TASK INSTRUCTIONS: The stretch wanted below opens at the line containing "## Baseline" and closes at the line containing "elke geldige JavaScript-objectnaam.". Please return it exactly, with no other lines.

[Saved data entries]

--

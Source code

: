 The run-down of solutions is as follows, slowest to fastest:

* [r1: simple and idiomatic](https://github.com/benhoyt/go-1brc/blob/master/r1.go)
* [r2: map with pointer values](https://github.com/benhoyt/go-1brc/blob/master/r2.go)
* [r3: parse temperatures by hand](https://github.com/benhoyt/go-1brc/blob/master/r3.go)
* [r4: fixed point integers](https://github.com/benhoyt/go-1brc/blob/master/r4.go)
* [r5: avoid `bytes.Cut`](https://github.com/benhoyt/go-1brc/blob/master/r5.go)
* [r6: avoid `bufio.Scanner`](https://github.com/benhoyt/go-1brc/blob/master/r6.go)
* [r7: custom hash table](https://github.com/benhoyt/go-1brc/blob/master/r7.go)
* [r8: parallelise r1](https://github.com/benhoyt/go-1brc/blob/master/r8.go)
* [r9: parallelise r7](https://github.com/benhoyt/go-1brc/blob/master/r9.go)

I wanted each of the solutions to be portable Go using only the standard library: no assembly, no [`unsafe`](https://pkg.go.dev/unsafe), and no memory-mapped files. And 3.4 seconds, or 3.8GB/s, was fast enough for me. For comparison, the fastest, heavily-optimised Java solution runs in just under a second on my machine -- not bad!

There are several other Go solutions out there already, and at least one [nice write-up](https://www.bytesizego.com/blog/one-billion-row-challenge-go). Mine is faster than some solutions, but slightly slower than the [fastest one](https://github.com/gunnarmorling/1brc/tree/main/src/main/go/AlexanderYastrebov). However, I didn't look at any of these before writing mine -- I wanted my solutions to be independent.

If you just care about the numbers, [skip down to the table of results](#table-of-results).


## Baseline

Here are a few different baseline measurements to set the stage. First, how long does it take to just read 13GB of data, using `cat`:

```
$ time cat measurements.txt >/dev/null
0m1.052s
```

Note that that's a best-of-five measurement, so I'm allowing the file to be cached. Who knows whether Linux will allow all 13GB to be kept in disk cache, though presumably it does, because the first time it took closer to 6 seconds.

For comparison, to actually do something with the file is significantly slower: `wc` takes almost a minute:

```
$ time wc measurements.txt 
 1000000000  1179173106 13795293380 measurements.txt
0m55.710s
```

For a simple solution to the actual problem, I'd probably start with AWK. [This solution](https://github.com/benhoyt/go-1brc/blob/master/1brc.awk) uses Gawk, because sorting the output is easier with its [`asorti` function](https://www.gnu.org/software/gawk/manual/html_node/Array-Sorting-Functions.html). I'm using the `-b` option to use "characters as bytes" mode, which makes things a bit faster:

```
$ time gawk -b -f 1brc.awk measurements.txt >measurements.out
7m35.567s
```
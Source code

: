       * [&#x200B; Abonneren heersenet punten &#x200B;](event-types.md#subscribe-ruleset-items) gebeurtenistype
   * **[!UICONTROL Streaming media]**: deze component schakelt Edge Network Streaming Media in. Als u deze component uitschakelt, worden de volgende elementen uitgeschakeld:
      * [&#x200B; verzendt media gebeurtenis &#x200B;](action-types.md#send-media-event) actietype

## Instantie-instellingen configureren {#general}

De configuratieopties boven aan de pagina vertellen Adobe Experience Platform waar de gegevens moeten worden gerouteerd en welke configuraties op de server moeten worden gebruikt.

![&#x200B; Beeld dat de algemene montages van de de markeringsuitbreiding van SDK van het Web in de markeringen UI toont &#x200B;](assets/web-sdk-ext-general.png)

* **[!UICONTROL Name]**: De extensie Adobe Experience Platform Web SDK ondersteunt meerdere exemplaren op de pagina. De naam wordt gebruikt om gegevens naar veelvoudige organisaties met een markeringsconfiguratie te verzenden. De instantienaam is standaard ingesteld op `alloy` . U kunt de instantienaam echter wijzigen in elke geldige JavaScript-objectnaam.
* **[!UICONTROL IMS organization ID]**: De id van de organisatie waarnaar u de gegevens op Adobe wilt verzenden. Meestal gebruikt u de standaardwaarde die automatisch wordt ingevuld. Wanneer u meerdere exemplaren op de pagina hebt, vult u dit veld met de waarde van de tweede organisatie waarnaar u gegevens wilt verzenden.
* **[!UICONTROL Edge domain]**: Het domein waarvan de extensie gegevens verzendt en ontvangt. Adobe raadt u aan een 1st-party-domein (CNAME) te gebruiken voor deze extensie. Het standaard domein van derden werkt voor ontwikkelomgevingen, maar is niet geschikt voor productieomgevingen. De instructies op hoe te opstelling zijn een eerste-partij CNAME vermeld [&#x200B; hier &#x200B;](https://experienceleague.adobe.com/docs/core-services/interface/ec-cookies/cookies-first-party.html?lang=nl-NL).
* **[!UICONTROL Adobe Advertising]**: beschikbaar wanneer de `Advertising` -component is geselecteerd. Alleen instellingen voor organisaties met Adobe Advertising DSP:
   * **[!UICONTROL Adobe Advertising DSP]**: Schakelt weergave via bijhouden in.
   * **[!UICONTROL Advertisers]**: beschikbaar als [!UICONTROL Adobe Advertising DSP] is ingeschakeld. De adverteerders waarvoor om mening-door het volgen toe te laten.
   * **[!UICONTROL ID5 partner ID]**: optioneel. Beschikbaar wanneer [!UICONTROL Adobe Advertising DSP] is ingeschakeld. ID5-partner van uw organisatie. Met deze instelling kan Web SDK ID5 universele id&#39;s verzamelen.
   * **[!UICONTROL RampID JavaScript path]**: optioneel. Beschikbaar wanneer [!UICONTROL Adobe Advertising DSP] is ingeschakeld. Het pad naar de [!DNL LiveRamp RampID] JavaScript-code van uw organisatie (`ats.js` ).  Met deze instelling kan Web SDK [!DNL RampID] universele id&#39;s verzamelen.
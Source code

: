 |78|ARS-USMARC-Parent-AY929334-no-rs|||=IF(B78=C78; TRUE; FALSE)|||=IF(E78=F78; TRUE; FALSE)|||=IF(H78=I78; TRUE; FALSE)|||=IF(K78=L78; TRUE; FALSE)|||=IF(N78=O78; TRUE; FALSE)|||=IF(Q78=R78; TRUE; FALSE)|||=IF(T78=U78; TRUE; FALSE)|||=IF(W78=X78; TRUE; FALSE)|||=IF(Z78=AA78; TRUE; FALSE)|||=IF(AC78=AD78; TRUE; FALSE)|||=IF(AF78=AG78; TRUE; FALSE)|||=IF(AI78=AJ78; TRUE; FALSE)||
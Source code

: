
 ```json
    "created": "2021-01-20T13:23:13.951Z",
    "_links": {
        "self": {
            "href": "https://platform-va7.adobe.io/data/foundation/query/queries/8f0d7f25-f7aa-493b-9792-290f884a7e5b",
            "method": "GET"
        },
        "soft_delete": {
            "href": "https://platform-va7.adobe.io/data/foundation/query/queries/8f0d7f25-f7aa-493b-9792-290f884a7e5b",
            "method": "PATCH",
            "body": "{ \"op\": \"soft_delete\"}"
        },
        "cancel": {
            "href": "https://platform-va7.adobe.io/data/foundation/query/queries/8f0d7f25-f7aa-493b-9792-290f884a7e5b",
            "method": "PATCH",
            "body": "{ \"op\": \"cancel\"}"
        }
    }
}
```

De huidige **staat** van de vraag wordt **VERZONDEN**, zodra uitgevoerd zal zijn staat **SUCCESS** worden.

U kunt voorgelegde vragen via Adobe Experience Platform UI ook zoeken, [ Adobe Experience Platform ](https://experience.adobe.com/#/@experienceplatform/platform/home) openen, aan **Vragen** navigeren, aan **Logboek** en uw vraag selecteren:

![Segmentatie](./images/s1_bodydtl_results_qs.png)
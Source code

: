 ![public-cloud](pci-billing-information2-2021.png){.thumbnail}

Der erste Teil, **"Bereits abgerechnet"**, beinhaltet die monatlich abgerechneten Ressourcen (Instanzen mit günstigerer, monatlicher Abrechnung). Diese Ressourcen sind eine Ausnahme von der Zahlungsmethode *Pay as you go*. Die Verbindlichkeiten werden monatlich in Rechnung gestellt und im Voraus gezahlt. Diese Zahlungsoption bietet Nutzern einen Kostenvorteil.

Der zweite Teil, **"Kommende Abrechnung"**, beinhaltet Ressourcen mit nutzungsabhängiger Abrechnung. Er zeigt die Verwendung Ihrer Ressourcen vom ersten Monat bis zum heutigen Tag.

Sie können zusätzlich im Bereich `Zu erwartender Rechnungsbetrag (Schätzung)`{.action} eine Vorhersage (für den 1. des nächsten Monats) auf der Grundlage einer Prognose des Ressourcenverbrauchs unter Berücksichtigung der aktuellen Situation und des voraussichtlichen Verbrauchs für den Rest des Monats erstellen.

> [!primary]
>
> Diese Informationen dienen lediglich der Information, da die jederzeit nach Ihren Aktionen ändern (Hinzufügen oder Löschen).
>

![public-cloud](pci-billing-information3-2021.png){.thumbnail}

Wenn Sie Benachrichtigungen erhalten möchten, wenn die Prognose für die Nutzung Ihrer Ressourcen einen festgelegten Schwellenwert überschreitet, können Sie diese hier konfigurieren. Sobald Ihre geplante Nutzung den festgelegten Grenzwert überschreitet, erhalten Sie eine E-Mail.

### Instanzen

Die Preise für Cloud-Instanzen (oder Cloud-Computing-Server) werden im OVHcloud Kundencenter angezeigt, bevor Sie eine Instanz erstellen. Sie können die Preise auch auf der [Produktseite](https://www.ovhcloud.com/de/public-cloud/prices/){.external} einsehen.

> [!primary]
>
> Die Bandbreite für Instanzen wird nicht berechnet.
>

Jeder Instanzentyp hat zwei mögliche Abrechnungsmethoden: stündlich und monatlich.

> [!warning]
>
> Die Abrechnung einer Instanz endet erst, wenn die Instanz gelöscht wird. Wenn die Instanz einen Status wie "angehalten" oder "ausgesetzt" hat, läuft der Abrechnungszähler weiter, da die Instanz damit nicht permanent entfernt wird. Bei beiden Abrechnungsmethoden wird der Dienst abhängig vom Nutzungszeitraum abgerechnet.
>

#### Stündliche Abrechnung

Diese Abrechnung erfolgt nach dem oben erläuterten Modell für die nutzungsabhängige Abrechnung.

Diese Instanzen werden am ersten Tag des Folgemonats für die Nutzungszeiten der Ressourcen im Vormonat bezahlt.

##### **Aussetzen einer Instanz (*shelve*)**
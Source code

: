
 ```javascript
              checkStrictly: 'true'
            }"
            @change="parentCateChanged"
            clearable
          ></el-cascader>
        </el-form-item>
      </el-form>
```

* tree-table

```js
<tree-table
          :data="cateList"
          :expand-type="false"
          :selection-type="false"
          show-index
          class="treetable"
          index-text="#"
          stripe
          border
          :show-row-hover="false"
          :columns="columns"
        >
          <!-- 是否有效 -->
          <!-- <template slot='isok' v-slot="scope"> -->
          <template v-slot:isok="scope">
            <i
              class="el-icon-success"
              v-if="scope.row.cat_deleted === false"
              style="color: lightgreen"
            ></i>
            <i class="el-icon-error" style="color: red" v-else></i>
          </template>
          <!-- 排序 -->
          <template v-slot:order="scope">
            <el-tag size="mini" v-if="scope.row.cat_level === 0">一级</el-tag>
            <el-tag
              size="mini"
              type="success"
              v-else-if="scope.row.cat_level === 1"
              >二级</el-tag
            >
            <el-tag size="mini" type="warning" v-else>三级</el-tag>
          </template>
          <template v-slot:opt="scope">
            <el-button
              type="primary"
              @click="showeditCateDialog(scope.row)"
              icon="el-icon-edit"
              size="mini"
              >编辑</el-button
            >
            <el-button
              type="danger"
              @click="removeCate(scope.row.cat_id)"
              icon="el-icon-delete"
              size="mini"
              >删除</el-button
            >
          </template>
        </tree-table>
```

--

RESPONSE BELOW:
## Baseline

Here are a few different baseline measurements to set the stage. First, how long does it take to just read 13GB of data, using `cat`:

```
$ time cat measurements.txt >/dev/null
0m1.052s
```

Note that that's a best-of-five measurement, so I'm allowing the file to be cached. Who knows whether Linux will allow all 13GB to be kept in disk cache, though presumably it does, because the first time it took closer to 6 seconds.

For comparison, to actually do something with the file is significantly slower: `wc` takes almost a minute:

```
$ time wc measurements.txt 
 1000000000  1179173106 13795293380 measurements.txt
0m55.710s
```

For a simple solution to the actual problem, I'd probably start with AWK. [This solution](https://github.com/benhoyt/go-1brc/blob/master/1brc.awk) uses Gawk, because sorting the output is easier with its [`asorti` function](https://www.gnu.org/software/gawk/manual/html_node/Array-Sorting-Functions.html). I'm using the `-b` option to use "characters as bytes" mode, which makes things a bit faster:

```
$ time gawk -b -f 1brc.awk measurements.txt >measurements.out
7m35.567s
```
Source code

:       * [&#x200B; Abonneren heersenet punten &#x200B;](event-types.md#subscribe-ruleset-items) gebeurtenistype
   * **[!UICONTROL Streaming media]**: deze component schakelt Edge Network Streaming Media in. Als u deze component uitschakelt, worden de volgende elementen uitgeschakeld:
      * [&#x200B; verzendt media gebeurtenis &#x200B;](action-types.md#send-media-event) actietype

## Instantie-instellingen configureren {#general}

De configuratieopties boven aan de pagina vertellen Adobe Experience Platform waar de gegevens moeten worden gerouteerd en welke configuraties op de server moeten worden gebruikt.

![&#x200B; Beeld dat de algemene montages van de de markeringsuitbreiding van SDK van het Web in de markeringen UI toont &#x200B;](assets/web-sdk-ext-general.png)

* **[!UICONTROL Name]**: De extensie Adobe Experience Platform Web SDK ondersteunt meerdere exemplaren op de pagina. De naam wordt gebruikt om gegevens naar veelvoudige organisaties met een markeringsconfiguratie te verzenden. De instantienaam is standaard ingesteld op `alloy` . U kunt de instantienaam echter wijzigen in elke geldige JavaScript-objectnaam.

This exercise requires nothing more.